**Stored data**
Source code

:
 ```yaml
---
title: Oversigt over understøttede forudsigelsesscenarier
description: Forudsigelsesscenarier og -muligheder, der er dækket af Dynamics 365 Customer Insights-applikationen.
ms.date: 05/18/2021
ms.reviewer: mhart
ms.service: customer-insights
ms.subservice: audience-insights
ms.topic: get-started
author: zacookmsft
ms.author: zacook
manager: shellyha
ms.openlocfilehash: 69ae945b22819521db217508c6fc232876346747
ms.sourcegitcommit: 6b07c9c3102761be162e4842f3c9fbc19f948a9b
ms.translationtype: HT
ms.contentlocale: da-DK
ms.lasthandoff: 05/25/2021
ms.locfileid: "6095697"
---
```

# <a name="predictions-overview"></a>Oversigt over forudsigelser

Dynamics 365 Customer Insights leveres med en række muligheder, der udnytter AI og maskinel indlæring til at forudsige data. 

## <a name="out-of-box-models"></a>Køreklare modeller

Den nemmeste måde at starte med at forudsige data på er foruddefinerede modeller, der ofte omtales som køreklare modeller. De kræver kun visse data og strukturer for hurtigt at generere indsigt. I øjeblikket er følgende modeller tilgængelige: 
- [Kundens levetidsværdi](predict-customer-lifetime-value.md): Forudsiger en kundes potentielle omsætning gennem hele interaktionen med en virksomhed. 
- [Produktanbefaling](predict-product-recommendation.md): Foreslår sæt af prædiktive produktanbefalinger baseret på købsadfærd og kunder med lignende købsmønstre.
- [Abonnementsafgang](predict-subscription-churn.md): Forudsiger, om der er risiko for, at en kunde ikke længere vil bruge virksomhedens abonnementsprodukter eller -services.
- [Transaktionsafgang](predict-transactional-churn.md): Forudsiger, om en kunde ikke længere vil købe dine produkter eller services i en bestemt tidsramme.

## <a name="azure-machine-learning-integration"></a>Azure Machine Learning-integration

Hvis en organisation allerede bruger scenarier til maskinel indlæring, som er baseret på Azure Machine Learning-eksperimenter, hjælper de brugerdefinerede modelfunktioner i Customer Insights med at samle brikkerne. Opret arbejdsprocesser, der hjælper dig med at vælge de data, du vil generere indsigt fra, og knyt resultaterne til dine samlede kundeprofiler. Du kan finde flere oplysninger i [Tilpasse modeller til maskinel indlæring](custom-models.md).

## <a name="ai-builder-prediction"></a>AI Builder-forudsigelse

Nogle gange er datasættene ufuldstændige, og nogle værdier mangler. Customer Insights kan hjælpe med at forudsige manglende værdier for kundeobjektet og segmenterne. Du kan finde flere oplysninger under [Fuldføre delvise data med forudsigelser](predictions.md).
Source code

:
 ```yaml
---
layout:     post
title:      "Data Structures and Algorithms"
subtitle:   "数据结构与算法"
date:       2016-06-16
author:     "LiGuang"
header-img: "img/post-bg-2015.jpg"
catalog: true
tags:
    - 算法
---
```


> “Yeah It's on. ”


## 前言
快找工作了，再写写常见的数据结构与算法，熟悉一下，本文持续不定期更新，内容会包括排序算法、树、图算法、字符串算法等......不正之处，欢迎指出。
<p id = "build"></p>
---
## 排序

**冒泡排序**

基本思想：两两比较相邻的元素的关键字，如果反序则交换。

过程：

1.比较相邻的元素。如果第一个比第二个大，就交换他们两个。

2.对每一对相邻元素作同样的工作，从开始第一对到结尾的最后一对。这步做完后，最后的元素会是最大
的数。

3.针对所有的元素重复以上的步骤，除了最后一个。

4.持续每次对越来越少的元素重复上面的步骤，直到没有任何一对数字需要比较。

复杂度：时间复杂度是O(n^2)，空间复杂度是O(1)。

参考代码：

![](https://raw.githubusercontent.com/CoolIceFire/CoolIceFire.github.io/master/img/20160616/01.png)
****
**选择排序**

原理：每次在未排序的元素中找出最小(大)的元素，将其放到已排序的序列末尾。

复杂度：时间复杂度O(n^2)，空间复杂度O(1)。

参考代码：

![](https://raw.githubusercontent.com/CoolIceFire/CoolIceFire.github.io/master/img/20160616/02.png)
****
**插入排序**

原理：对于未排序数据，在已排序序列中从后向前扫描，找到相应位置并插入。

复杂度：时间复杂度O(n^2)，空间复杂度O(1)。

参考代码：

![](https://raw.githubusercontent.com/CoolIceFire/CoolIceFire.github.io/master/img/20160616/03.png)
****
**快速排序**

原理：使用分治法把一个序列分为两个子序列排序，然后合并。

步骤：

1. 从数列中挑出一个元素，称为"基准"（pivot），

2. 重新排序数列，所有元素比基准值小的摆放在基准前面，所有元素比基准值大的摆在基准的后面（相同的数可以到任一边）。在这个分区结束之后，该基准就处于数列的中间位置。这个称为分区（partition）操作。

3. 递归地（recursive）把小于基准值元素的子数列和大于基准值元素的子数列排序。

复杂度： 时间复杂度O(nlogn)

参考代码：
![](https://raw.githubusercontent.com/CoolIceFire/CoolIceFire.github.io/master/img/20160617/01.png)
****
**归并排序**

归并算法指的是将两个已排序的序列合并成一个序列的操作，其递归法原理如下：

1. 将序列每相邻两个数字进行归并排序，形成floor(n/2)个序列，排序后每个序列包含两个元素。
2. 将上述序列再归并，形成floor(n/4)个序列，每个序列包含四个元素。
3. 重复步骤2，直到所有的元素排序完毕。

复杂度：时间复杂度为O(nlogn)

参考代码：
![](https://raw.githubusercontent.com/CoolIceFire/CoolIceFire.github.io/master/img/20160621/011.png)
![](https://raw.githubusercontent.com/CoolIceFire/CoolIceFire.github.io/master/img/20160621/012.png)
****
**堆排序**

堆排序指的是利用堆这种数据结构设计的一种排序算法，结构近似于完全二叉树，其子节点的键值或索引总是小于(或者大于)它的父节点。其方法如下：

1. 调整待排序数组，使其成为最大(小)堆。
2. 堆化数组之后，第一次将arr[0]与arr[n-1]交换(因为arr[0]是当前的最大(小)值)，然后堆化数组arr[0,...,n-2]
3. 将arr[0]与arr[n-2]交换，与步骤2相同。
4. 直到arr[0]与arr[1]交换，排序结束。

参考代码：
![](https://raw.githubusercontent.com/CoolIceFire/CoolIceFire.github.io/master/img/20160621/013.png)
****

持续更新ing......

**PROMPT**
From the first line to the last, reproduce the data above exactly.

**TASK RESPONSE**
Source code

:
 ```yaml
---
title: Oversigt over understøttede forudsigelsesscenarier
description: Forudsigelsesscenarier og -muligheder, der er dækket af Dynamics 365 Customer Insights-applikationen.
ms.date: 05/18/2021
ms.reviewer: mhart
ms.service: customer-insights
ms.subservice: audience-insights
ms.topic: get-started
author: zacookmsft
ms.author: zacook
manager: shellyha
ms.openlocfilehash: 69ae945b22819521db217508c6fc232876346747
ms.sourcegitcommit: 6b07c9c3102761be162e4842f3c9fbc19f948a9b
ms.translationtype: HT
ms.contentlocale: da-DK
ms.lasthandoff: 05/25/2021
ms.locfileid: "6095697"
---
```

# <a name="predictions-overview"></a>Oversigt over forudsigelser

Dynamics 365 Customer Insights leveres med en række muligheder, der udnytter AI og maskinel indlæring til at forudsige data. 

## <a name="out-of-box-models"></a>Køreklare modeller

Den nemmeste måde at starte med at forudsige data på er foruddefinerede modeller, der ofte omtales som køreklare modeller. De kræver kun visse data og strukturer for hurtigt at generere indsigt. I øjeblikket er følgende modeller tilgængelige: 
- [Kundens levetidsværdi](predict-customer-lifetime-value.md): Forudsiger en kundes potentielle omsætning gennem hele interaktionen med en virksomhed. 
- [Produktanbefaling](predict-product-recommendation.md): Foreslår sæt af prædiktive produktanbefalinger baseret på købsadfærd og kunder med lignende købsmønstre.
- [Abonnementsafgang](predict-subscription-churn.md): Forudsiger, om der er risiko for, at en kunde ikke længere vil bruge virksomhedens abonnementsprodukter eller -services.
- [Transaktionsafgang](predict-transactional-churn.md): Forudsiger, om en kunde ikke længere vil købe dine produkter eller services i en bestemt tidsramme.

## <a name="azure-machine-learning-integration"></a>Azure Machine Learning-integration

Hvis en organisation allerede bruger scenarier til maskinel indlæring, som er baseret på Azure Machine Learning-eksperimenter, hjælper de brugerdefinerede modelfunktioner i Customer Insights med at samle brikkerne. Opret arbejdsprocesser, der hjælper dig med at vælge de data, du vil generere indsigt fra, og knyt resultaterne til dine samlede kundeprofiler. Du kan finde flere oplysninger i [Tilpasse modeller til maskinel indlæring](custom-models.md).

## <a name="ai-builder-prediction"></a>AI Builder-forudsigelse

Nogle gange er datasættene ufuldstændige, og nogle værdier mangler. Customer Insights kan hjælpe med at forudsige manglende værdier for kundeobjektet og segmenterne. Du kan finde flere oplysninger under [Fuldføre delvise data med forudsigelser](predictions.md).
Source code

:
 ```yaml
---
layout:     post
title:      "Data Structures and Algorithms"
subtitle:   "数据结构与算法"
date:       2016-06-16
author:     "LiGuang"
header-img: "img/post-bg-2015.jpg"
catalog: true
tags:
    - 算法
---
```


> “Yeah It's on. ”


## 前言
快找工作了，再写写常见的数据结构与算法，熟悉一下，本文持续不定期更新，内容会包括排序算法、树、图算法、字符串算法等......不正之处，欢迎指出。
<p id = "build"></p>
---
## 排序

**冒泡排序**

基本思想：两两比较相邻的元素的关键字，如果反序则交换。

过程：

1.比较相邻的元素。如果第一个比第二个大，就交换他们两个。

2.对每一对相邻元素作同样的工作，从开始第一对到结尾的最后一对。这步做完后，最后的元素会是最大
的数。

3.针对所有的元素重复以上的步骤，除了最后一个。

4.持续每次对越来越少的元素重复上面的步骤，直到没有任何一对数字需要比较。

复杂度：时间复杂度是O(n^2)，空间复杂度是O(1)。

参考代码：

![](https://raw.githubusercontent.com/CoolIceFire/CoolIceFire.github.io/master/img/20160616/01.png)
****
**选择排序**

原理：每次在未排序的元素中找出最小(大)的元素，将其放到已排序的序列末尾。

复杂度：时间复杂度O(n^2)，空间复杂度O(1)。

参考代码：

![](https://raw.githubusercontent.com/CoolIceFire/CoolIceFire.github.io/master/img/20160616/02.png)
****
**插入排序**

原理：对于未排序数据，在已排序序列中从后向前扫描，找到相应位置并插入。

复杂度：时间复杂度O(n^2)，空间复杂度O(1)。

参考代码：

![](https://raw.githubusercontent.com/CoolIceFire/CoolIceFire.github.io/master/img/20160616/03.png)
****
**快速排序**

原理：使用分治法把一个序列分为两个子序列排序，然后合并。

步骤：

1. 从数列中挑出一个元素，称为"基准"（pivot），

2. 重新排序数列，所有元素比基准值小的摆放在基准前面，所有元素比基准值大的摆在基准的后面（相同的数可以到任一边）。在这个分区结束之后，该基准就处于数列的中间位置。这个称为分区（partition）操作。

3. 递归地（recursive）把小于基准值元素的子数列和大于基准值元素的子数列排序。

复杂度： 时间复杂度O(nlogn)

参考代码：
![](https://raw.githubusercontent.com/CoolIceFire/CoolIceFire.github.io/master/img/20160617/01.png)
****
**归并排序**

归并算法指的是将两个已排序的序列合并成一个序列的操作，其递归法原理如下：

1. 将序列每相邻两个数字进行归并排序，形成floor(n/2)个序列，排序后每个序列包含两个元素。
2. 将上述序列再归并，形成floor(n/4)个序列，每个序列包含四个元素。
3. 重复步骤2，直到所有的元素排序完毕。

复杂度：时间复杂度为O(nlogn)

参考代码：
![](https://raw.githubusercontent.com/CoolIceFire/CoolIceFire.github.io/master/img/20160621/011.png)
![](https://raw.githubusercontent.com/CoolIceFire/CoolIceFire.github.io/master/img/20160621/012.png)
****
**堆排序**

堆排序指的是利用堆这种数据结构设计的一种排序算法，结构近似于完全二叉树，其子节点的键值或索引总是小于(或者大于)它的父节点。其方法如下：

1. 调整待排序数组，使其成为最大(小)堆。
2. 堆化数组之后，第一次将arr[0]与arr[n-1]交换(因为arr[0]是当前的最大(小)值)，然后堆化数组arr[0,...,n-2]
3. 将arr[0]与arr[n-2]交换，与步骤2相同。
4. 直到arr[0]与arr[1]交换，排序结束。

参考代码：
![](https://raw.githubusercontent.com/CoolIceFire/CoolIceFire.github.io/master/img/20160621/013.png)
****

持续更新ing......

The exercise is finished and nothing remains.